------ Provided data ------

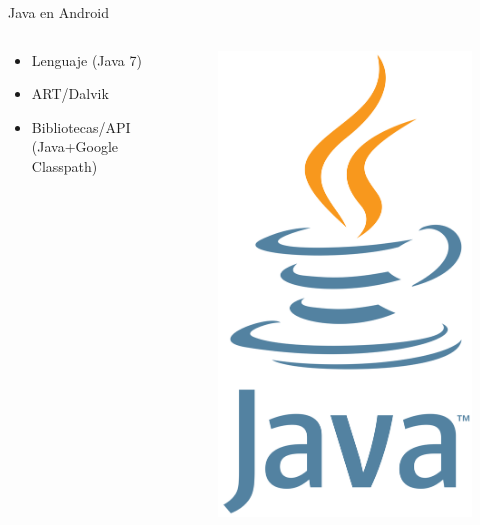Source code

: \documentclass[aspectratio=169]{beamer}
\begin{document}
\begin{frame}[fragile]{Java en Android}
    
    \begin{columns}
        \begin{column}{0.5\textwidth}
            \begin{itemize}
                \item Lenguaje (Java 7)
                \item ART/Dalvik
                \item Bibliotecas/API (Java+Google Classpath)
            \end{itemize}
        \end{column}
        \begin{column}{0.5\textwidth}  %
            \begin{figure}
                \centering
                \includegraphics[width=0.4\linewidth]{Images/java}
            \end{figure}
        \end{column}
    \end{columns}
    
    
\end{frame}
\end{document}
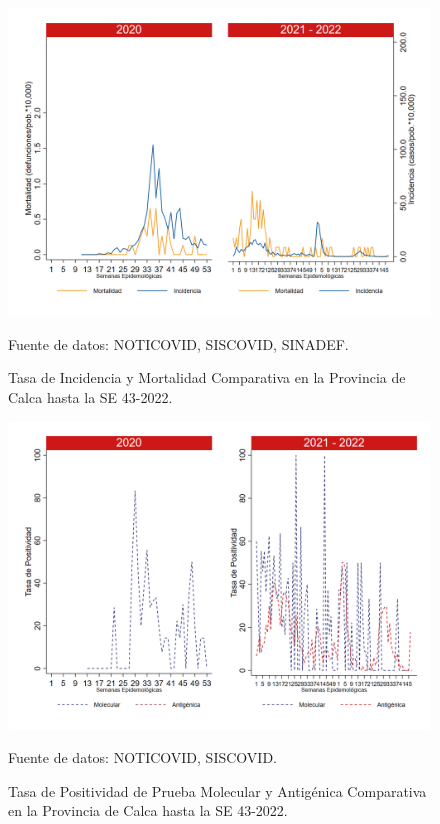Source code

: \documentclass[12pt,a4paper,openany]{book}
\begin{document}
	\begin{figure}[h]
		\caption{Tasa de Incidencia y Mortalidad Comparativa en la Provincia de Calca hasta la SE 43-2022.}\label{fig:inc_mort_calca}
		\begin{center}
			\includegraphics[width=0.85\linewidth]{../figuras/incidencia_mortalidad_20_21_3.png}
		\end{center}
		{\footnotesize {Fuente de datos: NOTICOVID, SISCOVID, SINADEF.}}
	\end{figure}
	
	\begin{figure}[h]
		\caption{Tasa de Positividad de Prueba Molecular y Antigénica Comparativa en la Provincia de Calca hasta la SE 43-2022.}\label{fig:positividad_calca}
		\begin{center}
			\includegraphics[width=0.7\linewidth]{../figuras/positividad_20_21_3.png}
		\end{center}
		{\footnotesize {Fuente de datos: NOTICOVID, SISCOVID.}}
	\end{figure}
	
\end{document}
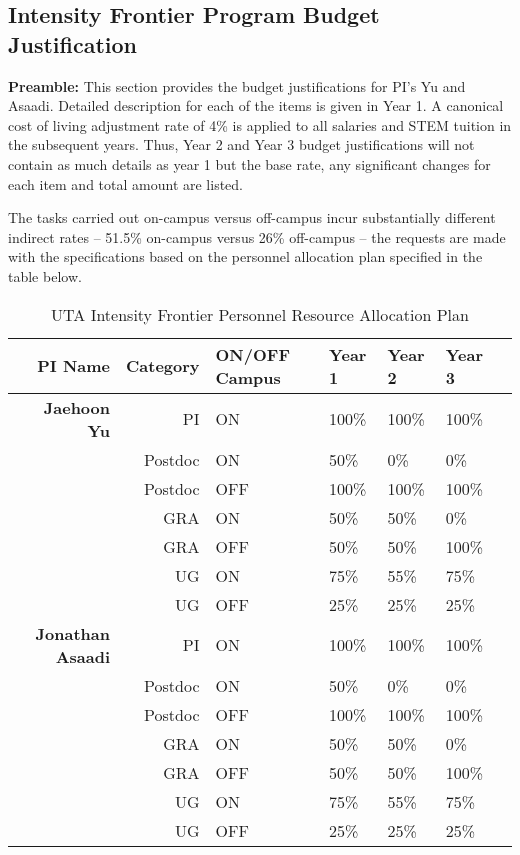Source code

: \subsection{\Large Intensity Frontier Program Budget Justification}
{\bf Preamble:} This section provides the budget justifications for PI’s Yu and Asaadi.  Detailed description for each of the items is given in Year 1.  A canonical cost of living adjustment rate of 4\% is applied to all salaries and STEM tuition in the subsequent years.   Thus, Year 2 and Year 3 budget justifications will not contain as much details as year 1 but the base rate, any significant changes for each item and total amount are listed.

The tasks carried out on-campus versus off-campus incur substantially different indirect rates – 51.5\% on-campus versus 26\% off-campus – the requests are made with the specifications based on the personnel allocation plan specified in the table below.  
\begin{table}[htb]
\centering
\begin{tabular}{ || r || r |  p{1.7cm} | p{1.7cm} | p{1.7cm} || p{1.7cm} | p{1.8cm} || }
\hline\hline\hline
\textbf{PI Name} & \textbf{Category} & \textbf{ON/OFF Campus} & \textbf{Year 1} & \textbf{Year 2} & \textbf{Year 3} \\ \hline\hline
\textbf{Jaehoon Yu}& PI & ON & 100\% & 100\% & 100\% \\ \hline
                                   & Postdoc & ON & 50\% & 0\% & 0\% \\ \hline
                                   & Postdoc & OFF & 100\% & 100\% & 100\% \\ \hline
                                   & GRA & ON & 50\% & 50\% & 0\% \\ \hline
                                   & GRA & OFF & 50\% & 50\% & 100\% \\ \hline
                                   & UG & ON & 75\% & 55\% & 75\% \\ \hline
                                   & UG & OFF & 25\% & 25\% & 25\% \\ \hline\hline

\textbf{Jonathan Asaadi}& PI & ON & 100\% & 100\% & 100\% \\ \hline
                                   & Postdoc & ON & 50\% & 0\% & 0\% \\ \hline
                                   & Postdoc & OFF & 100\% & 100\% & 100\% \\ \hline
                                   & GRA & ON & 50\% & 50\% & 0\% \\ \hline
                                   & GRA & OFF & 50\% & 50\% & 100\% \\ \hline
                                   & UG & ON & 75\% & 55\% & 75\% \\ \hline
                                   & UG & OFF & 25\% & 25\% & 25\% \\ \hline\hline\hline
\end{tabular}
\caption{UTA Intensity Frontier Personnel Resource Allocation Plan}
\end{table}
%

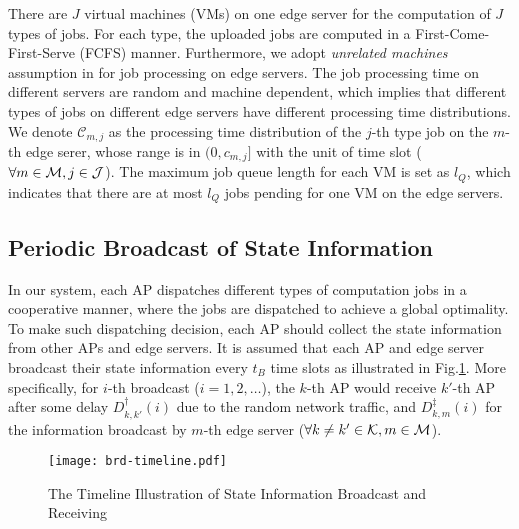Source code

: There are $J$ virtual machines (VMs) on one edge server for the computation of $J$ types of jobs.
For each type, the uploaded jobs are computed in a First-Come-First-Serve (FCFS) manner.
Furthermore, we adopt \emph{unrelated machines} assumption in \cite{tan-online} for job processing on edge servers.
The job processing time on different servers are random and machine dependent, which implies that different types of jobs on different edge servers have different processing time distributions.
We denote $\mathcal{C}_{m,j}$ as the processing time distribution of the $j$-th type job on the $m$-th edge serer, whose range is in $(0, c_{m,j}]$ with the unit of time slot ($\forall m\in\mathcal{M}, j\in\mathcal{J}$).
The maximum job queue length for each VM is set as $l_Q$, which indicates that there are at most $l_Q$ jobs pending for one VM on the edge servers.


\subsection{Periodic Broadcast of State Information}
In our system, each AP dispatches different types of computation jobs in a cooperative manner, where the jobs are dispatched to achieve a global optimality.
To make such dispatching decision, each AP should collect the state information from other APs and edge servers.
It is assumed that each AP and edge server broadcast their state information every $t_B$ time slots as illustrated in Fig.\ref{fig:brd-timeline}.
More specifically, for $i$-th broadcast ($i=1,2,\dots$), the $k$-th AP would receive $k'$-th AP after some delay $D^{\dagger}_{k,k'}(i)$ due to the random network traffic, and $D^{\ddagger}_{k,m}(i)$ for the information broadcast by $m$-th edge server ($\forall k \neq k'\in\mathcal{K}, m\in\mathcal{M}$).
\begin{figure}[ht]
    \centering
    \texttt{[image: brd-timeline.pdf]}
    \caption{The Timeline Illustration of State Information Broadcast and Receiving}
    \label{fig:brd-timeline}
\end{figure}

------

> _Task prompt_: Return every entry unchanged and skip the pictures.

> _Solution for this task_:
Source code

: \documentclass[aspectratio=169]{beamer}
\begin{document}
\begin{frame}[fragile]{Java en Android}
    
    \begin{columns}
        \begin{column}{0.5\textwidth}
            \begin{itemize}
                \item Lenguaje (Java 7)
                \item ART/Dalvik
                \item Bibliotecas/API (Java+Google Classpath)
            \end{itemize}
        \end{column}
        \begin{column}{0.5\textwidth}  %
            \begin{figure}
                \centering
                \includegraphics[width=0.4\linewidth]{Images/java}
            \end{figure}
        \end{column}
    \end{columns}
    
    
\end{frame}
\end{document}
Source code

: \documentclass[12pt,a4paper,openany]{book}
\begin{document}
	\begin{figure}[h]
		\caption{Tasa de Incidencia y Mortalidad Comparativa en la Provincia de Calca hasta la SE 43-2022.}\label{fig:inc_mort_calca}
		\begin{center}
			\includegraphics[width=0.85\linewidth]{../figuras/incidencia_mortalidad_20_21_3.png}
		\end{center}
		{\footnotesize {Fuente de datos: NOTICOVID, SISCOVID, SINADEF.}}
	\end{figure}
	
	\begin{figure}[h]
		\caption{Tasa de Positividad de Prueba Molecular y Antigénica Comparativa en la Provincia de Calca hasta la SE 43-2022.}\label{fig:positividad_calca}
		\begin{center}
			\includegraphics[width=0.7\linewidth]{../figuras/positividad_20_21_3.png}
		\end{center}
		{\footnotesize {Fuente de datos: NOTICOVID, SISCOVID.}}
	\end{figure}
	
\end{document}
Source code

: \subsection{\Large Intensity Frontier Program Budget Justification}
{\bf Preamble:} This section provides the budget justifications for PI’s Yu and Asaadi.  Detailed description for each of the items is given in Year 1.  A canonical cost of living adjustment rate of 4\% is applied to all salaries and STEM tuition in the subsequent years.   Thus, Year 2 and Year 3 budget justifications will not contain as much details as year 1 but the base rate, any significant changes for each item and total amount are listed.

The tasks carried out on-campus versus off-campus incur substantially different indirect rates – 51.5\% on-campus versus 26\% off-campus – the requests are made with the specifications based on the personnel allocation plan specified in the table below.  
\begin{table}[htb]
\centering
\begin{tabular}{ || r || r |  p{1.7cm} | p{1.7cm} | p{1.7cm} || p{1.7cm} | p{1.8cm} || }
\hline\hline\hline
\textbf{PI Name} & \textbf{Category} & \textbf{ON/OFF Campus} & \textbf{Year 1} & \textbf{Year 2} & \textbf{Year 3} \\ \hline\hline
\textbf{Jaehoon Yu}& PI & ON & 100\% & 100\% & 100\% \\ \hline
                                   & Postdoc & ON & 50\% & 0\% & 0\% \\ \hline
                                   & Postdoc & OFF & 100\% & 100\% & 100\% \\ \hline
                                   & GRA & ON & 50\% & 50\% & 0\% \\ \hline
                                   & GRA & OFF & 50\% & 50\% & 100\% \\ \hline
                                   & UG & ON & 75\% & 55\% & 75\% \\ \hline
                                   & UG & OFF & 25\% & 25\% & 25\% \\ \hline\hline

\textbf{Jonathan Asaadi}& PI & ON & 100\% & 100\% & 100\% \\ \hline
                                   & Postdoc & ON & 50\% & 0\% & 0\% \\ \hline
                                   & Postdoc & OFF & 100\% & 100\% & 100\% \\ \hline
                                   & GRA & ON & 50\% & 50\% & 0\% \\ \hline
                                   & GRA & OFF & 50\% & 50\% & 100\% \\ \hline
                                   & UG & ON & 75\% & 55\% & 75\% \\ \hline
                                   & UG & OFF & 25\% & 25\% & 25\% \\ \hline\hline\hline
\end{tabular}
\caption{UTA Intensity Frontier Personnel Resource Allocation Plan}
\end{table}
%

Source code

: There are $J$ virtual machines (VMs) on one edge server for the computation of $J$ types of jobs.
For each type, the uploaded jobs are computed in a First-Come-First-Serve (FCFS) manner.
Furthermore, we adopt \emph{unrelated machines} assumption in \cite{tan-online} for job processing on edge servers.
The job processing time on different servers are random and machine dependent, which implies that different types of jobs on different edge servers have different processing time distributions.
We denote $\mathcal{C}_{m,j}$ as the processing time distribution of the $j$-th type job on the $m$-th edge serer, whose range is in $(0, c_{m,j}]$ with the unit of time slot ($\forall m\in\mathcal{M}, j\in\mathcal{J}$).
The maximum job queue length for each VM is set as $l_Q$, which indicates that there are at most $l_Q$ jobs pending for one VM on the edge servers.


\subsection{Periodic Broadcast of State Information}
In our system, each AP dispatches different types of computation jobs in a cooperative manner, where the jobs are dispatched to achieve a global optimality.
To make such dispatching decision, each AP should collect the state information from other APs and edge servers.
It is assumed that each AP and edge server broadcast their state information every $t_B$ time slots as illustrated in Fig.\ref{fig:brd-timeline}.
More specifically, for $i$-th broadcast ($i=1,2,\dots$), the $k$-th AP would receive $k'$-th AP after some delay $D^{\dagger}_{k,k'}(i)$ due to the random network traffic, and $D^{\ddagger}_{k,m}(i)$ for the information broadcast by $m$-th edge server ($\forall k \neq k'\in\mathcal{K}, m\in\mathcal{M}$).
\begin{figure}[ht]
    \centering
    \texttt{[image: brd-timeline.pdf]}
    \caption{The Timeline Illustration of State Information Broadcast and Receiving}
    \label{fig:brd-timeline}
\end{figure}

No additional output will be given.